When I hear about adding derivatives to stan-math it’s typically for speed. Is it also the case that implementing derivatives for functions can be more stable than autodiff?
Yes. See for example the “GLM” density functions like
bernoulli_logit. These functions compose a probability mass function with the inverse link function which allow for various cancellation of large intermediate terms that can be risk floating point overflow and underflow both in the evaluation of the function and its gradients.
This isn’t so much particular to autodiff, however, as it is to implementing function compositions directly in general.
I found this blog post - introduction to automatic differentiation - from 2013 that says the same thing as you in more words.

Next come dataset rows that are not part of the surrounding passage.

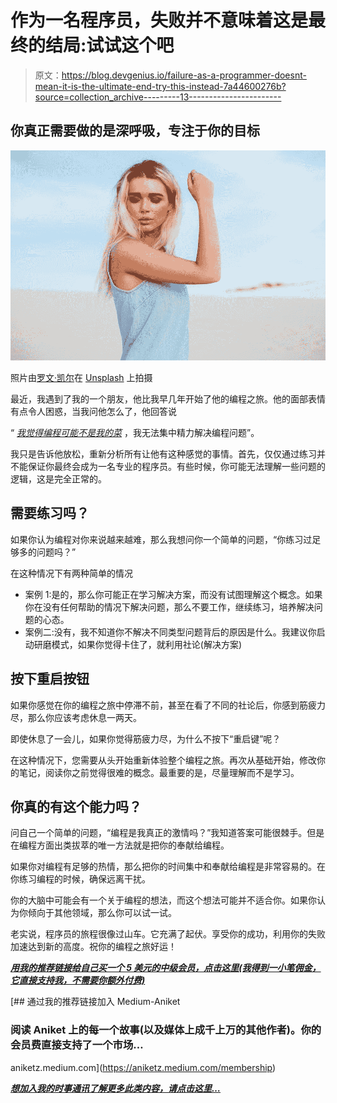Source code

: # 作为一名程序员，失败并不意味着这是最终的结局:试试这个吧

> 原文：<https://blog.devgenius.io/failure-as-a-programmer-doesnt-mean-it-is-the-ultimate-end-try-this-instead-7a44600276b?source=collection_archive---------13----------------------->

## 你真正需要做的是深呼吸，专注于你的目标

![](img/7305626ca61ec7c0d0d6629922489cf2.png)

照片由[罗文·凯尔](https://unsplash.com/@rowankyle?utm_source=unsplash&utm_medium=referral&utm_content=creditCopyText)在 [Unsplash](https://unsplash.com/?utm_source=unsplash&utm_medium=referral&utm_content=creditCopyText) 上拍摄

最近，我遇到了我的一个朋友，他比我早几年开始了他的编程之旅。他的面部表情有点令人困惑，当我问他怎么了，他回答说

“ [*我觉得编程可能不是我的菜*](https://javascript.plainenglish.io/5-reasons-why-programming-may-not-be-your-cup-of-tea-f2e12b318f08) ，我无法集中精力解决编程问题”。

我只是告诉他放松，重新分析所有让他有这种感觉的事情。首先，仅仅通过练习并不能保证你最终会成为一名专业的程序员。有些时候，你可能无法理解一些问题的逻辑，这是完全正常的。

## 需要练习吗？

如果你认为编程对你来说越来越难，那么我想问你一个简单的问题，“你练习过足够多的问题吗？”

在这种情况下有两种简单的情况

*   案例 1:是的，那么你可能正在学习解决方案，而没有试图理解这个概念。如果你在没有任何帮助的情况下解决问题，那么不要工作，继续练习，培养解决问题的心态。
*   案例二:没有，我不知道你不解决不同类型问题背后的原因是什么。我建议你启动研磨模式，如果你觉得卡住了，就利用社论(解决方案)

## 按下重启按钮

如果你感觉在你的编程之旅中停滞不前，甚至在看了不同的社论后，你感到筋疲力尽，那么你应该考虑休息一两天。

即使休息了一会儿，如果你觉得筋疲力尽，为什么不按下“重启键”呢？

在这种情况下，您需要从头开始重新体验整个编程之旅。再次从基础开始，修改你的笔记，阅读你之前觉得很难的概念。最重要的是，尽量理解而不是学习。

## 你真的有这个能力吗？

问自己一个简单的问题，“编程是我真正的激情吗？”我知道答案可能很棘手。但是在编程方面出类拔萃的唯一方法就是把你的奉献给编程。

如果你对编程有足够的热情，那么把你的时间集中和奉献给编程是非常容易的。在你练习编程的时候，确保远离干扰。

你的大脑中可能会有一个关于编程的想法，而这个想法可能并不适合你。如果你认为你倾向于其他领域，那么你可以试一试。

老实说，程序员的旅程很像过山车。它充满了起伏。享受你的成功，利用你的失败加速达到新的高度。祝你的编程之旅好运！

[***用我的推荐链接给自己买一个 5 美元的中级会员，点击这里(我得到一小笔佣金，它直接支持我，不需要你额外付费)***](https://aniketz.medium.com/membership)

[](https://aniketz.medium.com/membership) [## 通过我的推荐链接加入 Medium-Aniket

### 阅读 Aniket 上的每一个故事(以及媒体上成千上万的其他作者)。你的会员费直接支持了一个市场…

aniketz.medium.com](https://aniketz.medium.com/membership) 

[***想加入我的时事通讯了解更多此类内容，请点击这里…***](https://aniketz.medium.com/subscribe)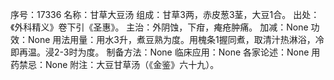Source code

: 序号：17336
名称：甘草大豆汤
组成：甘草3两，赤皮葱3茎，大豆1合。
出处：《外科精义》卷下引《圣惠》。
主治：外阴蚀，下疳，痷疮肿痛。
加减：None
功效：None
用法用量：用水3升，煮豆熟为度。用槐条1握同煮，取清汁热淋浴，冷即再温。浸2-3时为度。
制备方法：None
临床应用：None
各家论述：None
用药禁忌：None
附注：大豆甘草汤（《金鉴》六十九）。
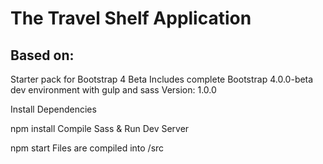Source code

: # The Travel Shelf Application

## Based on: 
Starter pack for Bootstrap 4 Beta
Includes complete Bootstrap 4.0.0-beta dev environment with gulp and sass
Version: 1.0.0

Install Dependencies

npm install 
Compile Sass & Run Dev Server

npm start
Files are compiled into /src

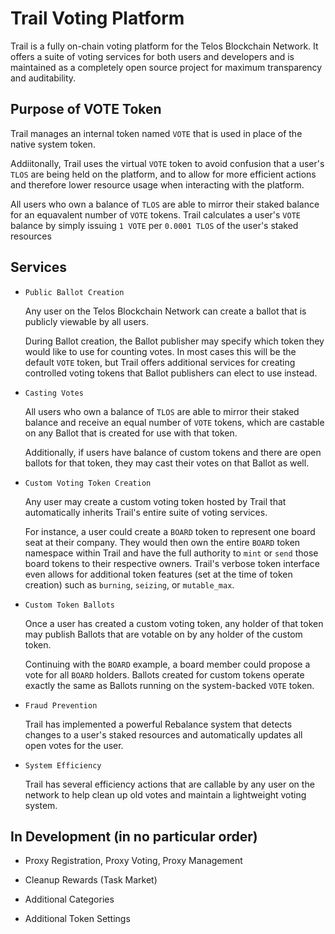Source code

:# Trail Voting Platform

Trail is a fully on-chain voting platform for the Telos Blockchain Network. It offers a suite of voting services for both users and developers and is maintained as a completely open source project for maximum transparency and auditability.

## Purpose of VOTE Token

Trail manages an internal token named `VOTE` that is used in place of the native system token. 

Addiitonally, Trail uses the virtual `VOTE` token to avoid confusion that a user's `TLOS` are being held on the platform, and to allow for more efficient actions and therefore lower resource usage when interacting with the platform.

All users who own a balance of `TLOS` are able to mirror their staked balance for an equavalent number of `VOTE` tokens. Trail calculates a user's `VOTE` balance by simply issuing `1 VOTE` per `0.0001 TLOS` of the user's staked resources

## Services

* `Public Ballot Creation`

    Any user on the Telos Blockchain Network can create a ballot that is publicly viewable by all users.

    During Ballot creation, the Ballot publisher may specify which token they would like to use for counting votes. In most cases this will be the default `VOTE` token, but Trail offers additional services for creating controlled voting tokens that Ballot publishers can elect to use instead.

* `Casting Votes`

    All users who own a balance of `TLOS` are able to mirror their staked balance and receive an equal number of `VOTE` tokens, which are castable on any Ballot that is created for use with that token.

    Additionally, if users have balance of custom tokens and there are open ballots for that token, they may cast their votes on that Ballot as well.

* `Custom Voting Token Creation`

    Any user may create a custom voting token hosted by Trail that automatically inherits Trail's entire suite of voting services.

    For instance, a user could create a `BOARD` token to represent one board seat at their company. They would then own the entire `BOARD` token namespace within Trail and have the full authority to `mint` or `send` those board tokens to their respective owners. Trail's verbose token interface even allows for additional token features (set at the time of token creation) such as `burning`, `seizing`, or `mutable_max`.

* `Custom Token Ballots`

    Once a user has created a custom voting token, any holder of that token may publish Ballots that are votable on by any holder of the custom token.

    Continuing with the `BOARD` example, a board member could propose a vote for all `BOARD` holders. Ballots created for custom tokens operate exactly the same as Ballots running on the system-backed `VOTE` token.

* `Fraud Prevention`

    Trail has implemented a powerful Rebalance system that detects changes to a user's staked resources and automatically updates all open votes for the user.

* `System Efficiency`

    Trail has several efficiency actions that are callable by any user on the network to help clean up old votes and maintain a lightweight voting system.

## In Development (in no particular order)

* Proxy Registration, Proxy Voting, Proxy Management

* Cleanup Rewards (Task Market)

* Additional Categories

* Additional Token Settings
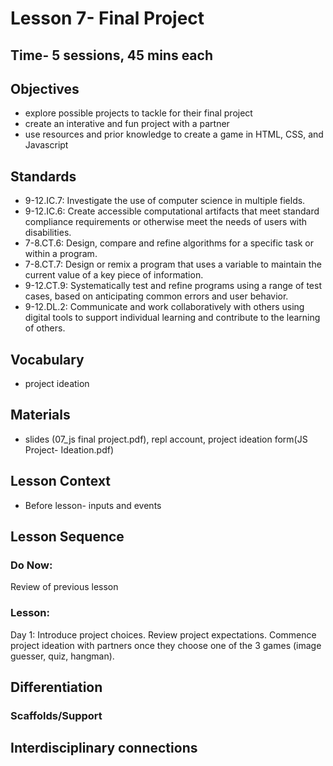 # Lesson 7- Final Project
## Time- 5 sessions, 45 mins each

## Objectives
* explore possible projects to tackle for their final project
* create an interative and fun project with a partner
* use resources and prior knowledge to create a game in HTML, CSS, and Javascript

## Standards
* 9-12.IC.7: Investigate the use of computer science in multiple fields.
* 9-12.IC.6: Create accessible computational artifacts that meet standard compliance requirements or otherwise meet the needs of users with disabilities.
* 7-8.CT.6: Design, compare and refine algorithms for a specific task or within a program.
* 7-8.CT.7: Design or remix a program that uses a variable to maintain the current value of a key piece of information.
* 9-12.CT.9: Systematically test and refine programs using a range of test cases, based on anticipating common errors and user behavior.
* 9-12.DL.2: Communicate and work collaboratively with others using digital tools to support individual learning and contribute to the learning of others.

## Vocabulary
  * project ideation
  
## Materials
  * slides (07_js final project.pdf), repl account, project ideation form(JS Project- Ideation.pdf)

## Lesson Context
* Before lesson- inputs and events

## Lesson Sequence
### Do Now:
Review of previous lesson
### Lesson:
Day 1: Introduce project choices. Review project expectations. Commence project ideation with partners once they choose one of the 3 games (image guesser, quiz, hangman).

## Differentiation
### Scaffolds/Support

## Interdisciplinary connections
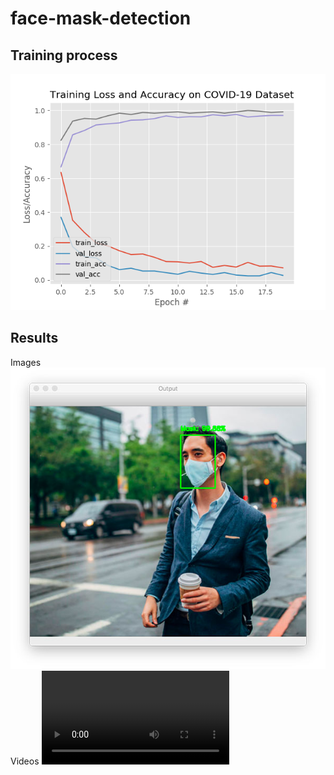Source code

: # face-mask-detection
## Training process
![plot](plot.png) 
## Results
Images
![result](examples/example_05.png)
Videos
![result](examples/example_04.mp4)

Disclaimer: I have not actually personally seen any literature doing numerical error analysis of programs produced by automatic differentiation. The technique does avoid the gross problem of catastrophic cancellation when subtracting f(x) from f(x+dx), but may do poorly in more subtle situations. Consider, for example, summing a set of numbers of varying magnitudes. Generally, the answer is most accurate if one adds the small numbers together first, before adding the result to the big ones, rather than adding small numbers to large haphazardly. But what if the sizes of the perturbations in one’s computation did not correlate with the sizes of the primals? Then AD of a program that does the right thing with the primals will do the wrong thing with the perturbations.
It would be better, in this case, to define the summation function as a primitive (for AD’s purposes). The derivative is also summation, but with the freedom to add the perturbations to each other in a different order. Doing this scalably, however, is an outstanding issue with AD.